The 'proveditore-generale' gave me a friendly welcome, and kindly
handed me a letter which had come with the official dispatches from
Constantinople. I bowed my thanks, and put the letter in my pocket:
but he told me that he was himself a great lover of news, and that I
could read my letter. I opened it; it was from Yusuf, who announced
the death of Count de Bonneval. Hearing the name of the worthy
Yusuf, the general asked me to tell him my adventure with his wife.
I could not now refuse, and I began a story which amused and
interested the general and his friends for an hour or so, but which
was from beginning to end the work of my imagination.

Thus I continued to respect the privacy of Yusuf, to avoid
implicating the good fame of Madame F----, and to shew myself in a
light which was tolerably advantageous to me. My story, which was
full of sentiment, did me a great deal of honour, and I felt very
happy when I saw from the expression of Madame F----'s face that she
was pleased with me, although somewhat surprised.

When we found ourselves again in her house she told me, in the
presence of M. D---- R-----, that the story I had related to the
general was certainly very pretty, although purely imaginary, that
she was not angry with me, because I had amused her, but that she
could not help remarking my obstinacy in refusing compliance with her
wishes. Then, turning to M. D---- R-----, she said,

"M. Casanova pretends that if he had given an account of his meeting
with Yusuf's wife without changing anything everybody would think
that I allowed him to entertain me with indecent stories. I want you
to give your opinion about it. Will you," she added, speaking to me,
"be so good as to relate immediately the adventure in the same words
which you have used when you told me of it?"

"Yes, madam, if you wish me to do so."

Stung to the quick by an indiscretion which, as I did not yet know
women thoroughly, seemed to me without example, I cast all fears of
displeasing to the winds, related the adventure with all the warmth
of an impassioned poet, and without disguising or attenuating in the
least the desires which the charms of the Greek beauty had inspired
me with.

"Do you think," said M. D---- R----- to Madame F-----, "that he ought
to have related that adventure before all our friends as he has just
related it to us?"

"If it be wrong for him to tell it in public, it is also wrong to
tell it to me in private."

"You are the only judge of that: yes, if he has displeased you; no,
if he has amused you. As for my own opinion, here it is: He has just
now amused me very much, but he would have greatly displeased me if
he had related the same adventure in public."

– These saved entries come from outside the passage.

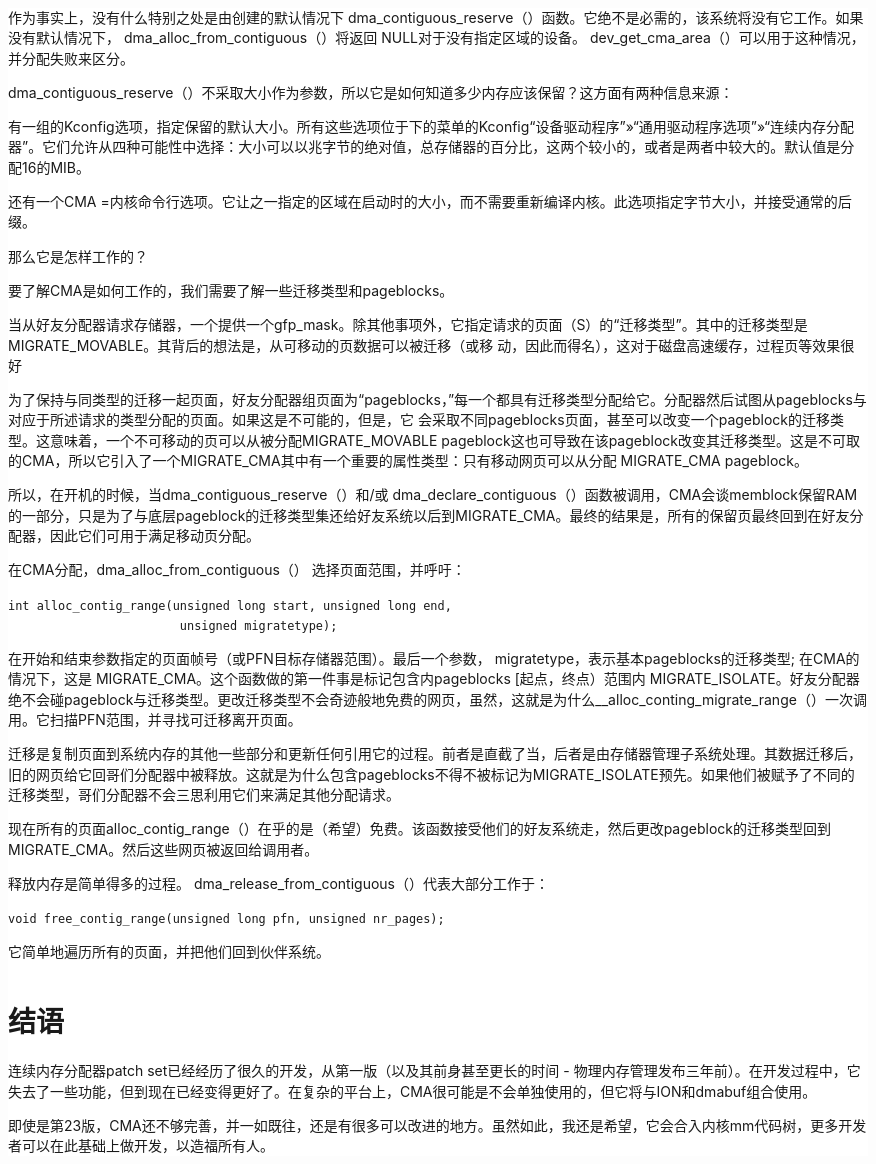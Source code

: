 作为事实上，没有什么特别之处是由创建的默认情况下 dma_contiguous_reserve（）函数。它绝不是必需的，该系统将没有它工作。如果没有默认情况下， dma_alloc_from_contiguous（）将返回 NULL对于没有指定区域的设备。 dev_get_cma_area（）可以用于这种情况，并分配失败来区分。

dma_contiguous_reserve（）不采取大小作为参数，所以它是如何知道多少内存应该保留？这方面有两种信息来源：

有一组的Kconfig选项，指定保留的默认大小。所有这些选项位于下的菜单的Kconfig“设备驱动程序”»“通用驱动程序选项”»“连续内存分配器”。它们允许从四种可能性中选择：大小可以以兆字节的绝对值，总存储器的百分比，这两个较小的，或者是两者中较大的。默认值是分配16的MIB。

还有一个CMA =内核命令行选项。它让之一指定的区域在启动时的大小，而不需要重新编译内核。此选项指定字节大小，并接受通常的后缀。

那么它是怎样工作的？

要了解CMA是如何工作的，我们需要了解一些迁移类型和pageblocks。

当从好友分配器请求存储器，一个提供一个gfp_mask。除其他事项外，它指定请求的页面（S）的“迁移类型”。其中的迁移类型是MIGRATE_MOVABLE。其背后的想法是，从可移动的页数据可以被迁移（或移 动，因此而得名），这对于磁盘高速缓存，过程页等效果很好

为了保持与同类型的迁移一起页面，好友分配器组页面为“pageblocks，”每一个都具有迁移类型分配给它。分配器然后试图从pageblocks与对应于所述请求的类型分配的页面。如果这是不可能的，但是，它 会采取不同pageblocks页面，甚至可以改变一个pageblock的迁移类型。这意味着，一个不可移动的页可以从被分配MIGRATE_MOVABLE pageblock这也可导致在该pageblock改变其迁移类型。这是不可取的CMA，所以它引入了一个MIGRATE_CMA其中有一个重要的属性类型：只有移动网页可以从分配 MIGRATE_CMA pageblock。

所以，在开机的时候，当dma_contiguous_reserve（）和/或 dma_declare_contiguous（）函数被调用，CMA会谈memblock保留RAM的一部分，只是为了与底层pageblock的迁移类型集还给好友系统以后到MIGRATE_CMA。最终的结果是，所有的保留页最终回到在好友分配器，因此它们可用于满足移动页分配。

在CMA分配，dma_alloc_from_contiguous（） 选择页面范围，并呼吁：

```
int alloc_contig_range(unsigned long start, unsigned long end,
	                    unsigned migratetype);
```

在开始和结束参数指定的页面帧号（或PFN目标存储器范围）。最后一个参数， migratetype，表示基本pageblocks的迁移类型; 在CMA的情况下，这是 MIGRATE_CMA。这个函数做的第一件事是标记包含内pageblocks [起点，终点）范围内 MIGRATE_ISOLATE。好友分配器绝不会碰pageblock与迁移类型。更改迁移类型不会奇迹般地免费的网页，虽然，这就是为什么__alloc_conting_migrate_range（）一次调用。它扫描PFN范围，并寻找可迁移离开页面。

迁移是复制页面到系统内存的其他一些部分和更新任何引用它的过程。前者是直截了当，后者是由存储器管理子系统处理。其数据迁移后，旧的网页给它回哥们分配器中被释放。这就是为什么包含pageblocks不得不被标记为MIGRATE_ISOLATE预先。如果他们被赋予了不同的迁移类型，哥们分配器不会三思利用它们来满足其他分配请求。

现在所有的页面alloc_contig_range（）在乎的是（希望）免费。该函数接受他们的好友系统走，然后更改pageblock的迁移类型回到 MIGRATE_CMA。然后这些网页被返回给调用者。

释放内存是简单得多的过程。 dma_release_from_contiguous（）代表大部分工作于：

```
void free_contig_range(unsigned long pfn, unsigned nr_pages);
```

它简单地遍历所有的页面，并把他们回到伙伴系统。

# 结语

连续内存分配器patch set已经经历了很久的开发，从第一版（以及其前身甚至更长的时间 - 物理内存管理发布三年前）。在开发过程中，它失去了一些功能，但到现在已经变得更好了。在复杂的平台上，CMA很可能是不会单独使用的，但它将与ION和dmabuf组合使用。

即使是第23版，CMA还不够完善，并一如既往，还是有很多可以改进的地方。虽然如此，我还是希望，它会合入内核mm代码树，更多开发者可以在此基础上做开发，以造福所有人。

"Then," exclaimed Madame F----, "I must request you never to tell me
in private anything that you cannot repeat in public."

"I promise, madam, to act always according to your wishes."

"It being understood," added M. D---- R-----, smiling, "that madam
reserves all rights of repealing that order whenever she may think

I was vexed, but I contrived not to show it. A few minutes more, and
we took leave of Madame F----

I was beginning to understand that charming woman, and to dread the
ordeal to which she would subject me. But love was stronger than
fear, and, fortified with hope, I had the courage to endure the
thorns, so as to gather the rose at the end of my sufferings. I was
particularly pleased to find that M. D---- R----- was not jealous of
me, even when she seemed to dare him to it. This was a point of the
greatest importance.

A few days afterwards, as I was entertaining her on various subjects,
she remarked how unfortunate it had been for me to enter the
lazzaretto at Ancona without any money.

"In spite of my distress," I said, "I fell in love with a young and
beautiful Greek slave, who very nearly contrived to make me break
through all the sanitary laws."

"How so?"

"You are alone, madam, and I have not forgotten your orders."

"Is it a very improper story?"

"No: yet I would not relate it to you in public."

"Well," she said, laughing, "I repeal my order, as M. D---- R-----
said I would. Tell me all about it."

I told my story, and, seeing that she was pensive, I exaggerated the
misery I had felt at not being able to complete my conquest.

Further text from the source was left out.